The modified ‘ghost gun’ used to fatally wound Officers Rivera and Mora (NYPD)

“Kids would rather be playing Connect 4 or checkers than playing with guns,” says Ms Castillo.

Grandmother Esther Santiago Rivera, who has lived in the neighbourhood for 40 years, agrees the lack of social programmes for youth is hurting the community.

A Muay Thai academy opened up a few doors down the street just before the pandemic hit, and then promptly shut down again, she says.

Across the road, deli owner Musa Adamu says the streets are mostly empty at night, and his business is “really really down”.

“Every kid now is carrying guns. It’s really bad. They’re 17, 15, and younger. It’s just the crazy. They need to get the guns off the streets.”

At My Place Family Pizza a couple of doors down, a television carries Mr Biden’s speech live from NYPD headquarters.

In it, Mr Biden pledged to New Yorkers that the federal government would step up its fight against gun violence by working more closely with police and communities to stop the surging bloodshed.

“Enough is enough,” Biden said to an audience of police, law enforcement officials and lawmakers gathered at the city’s police headquarters. “We can do something about this.”

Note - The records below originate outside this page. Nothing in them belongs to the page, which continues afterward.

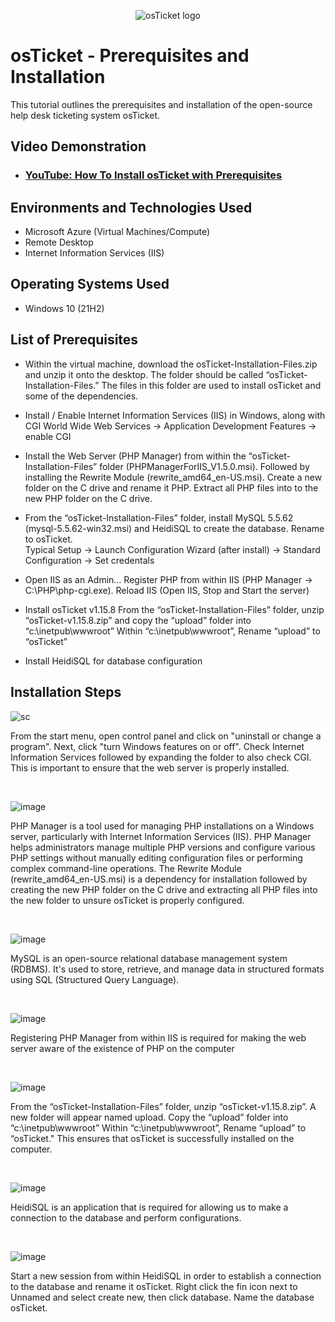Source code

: <p align="center">
<img src="https://i.imgur.com/Clzj7Xs.png" alt="osTicket logo"/>
</p>

<h1>osTicket - Prerequisites and Installation</h1>
This tutorial outlines the prerequisites and installation of the open-source help desk ticketing system osTicket.<br />


<h2>Video Demonstration</h2>

- ### [YouTube: How To Install osTicket with Prerequisites](https://www.youtube.com)

<h2>Environments and Technologies Used</h2>

- Microsoft Azure (Virtual Machines/Compute)
- Remote Desktop
- Internet Information Services (IIS)

<h2>Operating Systems Used </h2>

- Windows 10</b> (21H2)

<h2>List of Prerequisites</h2>

- Within the virtual machine, download the osTicket-Installation-Files.zip and unzip it onto the desktop. The folder should be called “osTicket-Installation-Files.”
 The files in this folder are used to install osTicket and some of the dependencies.

- Install / Enable Internet Information Services (IIS) in Windows, along with CGI
World Wide Web Services -> Application Development Features -> enable CGI

- Install the Web Server (PHP Manager) from within the “osTicket-Installation-Files” folder (PHPManagerForIIS_V1.5.0.msi). Followed by installing the Rewrite Module (rewrite_amd64_en-US.msi). Create a new folder on the C drive and rename it PHP. Extract all PHP files into to the new PHP folder on the C drive.
 

- From the “osTicket-Installation-Files” folder, install MySQL 5.5.62 (mysql-5.5.62-win32.msi) and HeidiSQL to create the database. Rename to osTicket.  
Typical Setup ->
Launch Configuration Wizard (after install) ->
Standard Configuration ->
Set credentals 

- Open IIS as an Admin... Register PHP from within IIS (PHP Manager -> C:\PHP\php-cgi.exe). Reload IIS (Open IIS, Stop and Start the server)

- Install osTicket v1.15.8
From the “osTicket-Installation-Files” folder, unzip “osTicket-v1.15.8.zip” and copy the “upload” folder into “c:\inetpub\wwwroot”
Within “c:\inetpub\wwwroot”, Rename “upload” to “osTicket”

- Install HeidiSQL for database configuration

<h2>Installation Steps</h2>

<p>

 ![sc](https://github.com/user-attachments/assets/7e265625-d5d8-4986-9df0-9c95b348119b)

</p>
<p>
From the start menu, open control panel and click on "uninstall or change a program". Next, click "turn Windows features on or off". Check Internet Information Services followed by expanding the folder to also check CGI. This is important to ensure that the web server is properly installed. 
</p>
<br />

<p>

 ![image](https://github.com/user-attachments/assets/bfd7ff86-3571-4065-8b2b-3dfb87dd681f)

</p>
<p>
 PHP Manager is a tool used for managing PHP installations on a Windows server, particularly with Internet Information Services (IIS). PHP Manager helps administrators manage multiple PHP versions and configure various PHP settings without manually editing configuration files or performing complex command-line operations. The Rewrite Module (rewrite_amd64_en-US.msi) is a dependency for installation followed by creating the new PHP folder on the C drive and extracting all PHP files into the new folder to unsure osTicket is properly configured. 

</p>
<br />

<p>

 ![image](https://github.com/user-attachments/assets/5aa0e194-5c93-4076-9c33-8a4a81a69b8e)

</p>
<p>
MySQL is an open-source relational database management system (RDBMS). It's used to store, retrieve, and manage data in structured formats using SQL (Structured Query Language).  
</p>
<br />


<p>

 ![image](https://github.com/user-attachments/assets/1b0b9a9c-a76f-4968-8bb1-8170c1e3125a)

</p>
<p>
Registering PHP Manager from within IIS is required for making the web server aware of the existence of PHP on the computer
</p>
<br />

<p>

 ![image](https://github.com/user-attachments/assets/a79a4808-c7c6-4237-9732-115db357d10c)

</p>
<p>
From the “osTicket-Installation-Files” folder, unzip “osTicket-v1.15.8.zip”. A new folder will appear named upload. Copy the “upload” folder into “c:\inetpub\wwwroot”
Within “c:\inetpub\wwwroot”, Rename “upload” to “osTicket." This ensures that osTicket is successfully installed on the computer. 

</p>
<br />

<p>

![image](https://github.com/user-attachments/assets/3485f7bb-1aa4-4e62-a993-4f88ff96b489)

</p>
<p>

HeidiSQL is an application that is required for allowing us to make a connection to the database and perform configurations.  

</p>
<br />

<p>

![image](https://github.com/user-attachments/assets/2f8f2683-5199-41a7-8443-592b12f6b87d)

</p>
<p>

Start a new session from within HeidiSQL in order to establish a connection to the database and rename it osTicket. Right click the fin icon next to Unnamed and select create new, then click database. Name the database osTicket. 
  
</p>
<br />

But at the pizza store, no one is paying any attention to his remarks.

NYPD officers fill the streets ahead of the processional of fallen comrade Wilbert Mora following the funeral at St Patrick’s Cathedra (Associated Press)

A 51-year-old who delivers pizza there, and only wants to be identified by his nickname Junior, tells The Independent: “I walk these streets every day, there’s a feeling of fear. I’ve lived here for 33 years and this is the first time I’ve felt it.

“I don’t feel safe in my own community.”

He had a simple message for the politicians: “Stop the gun violence.”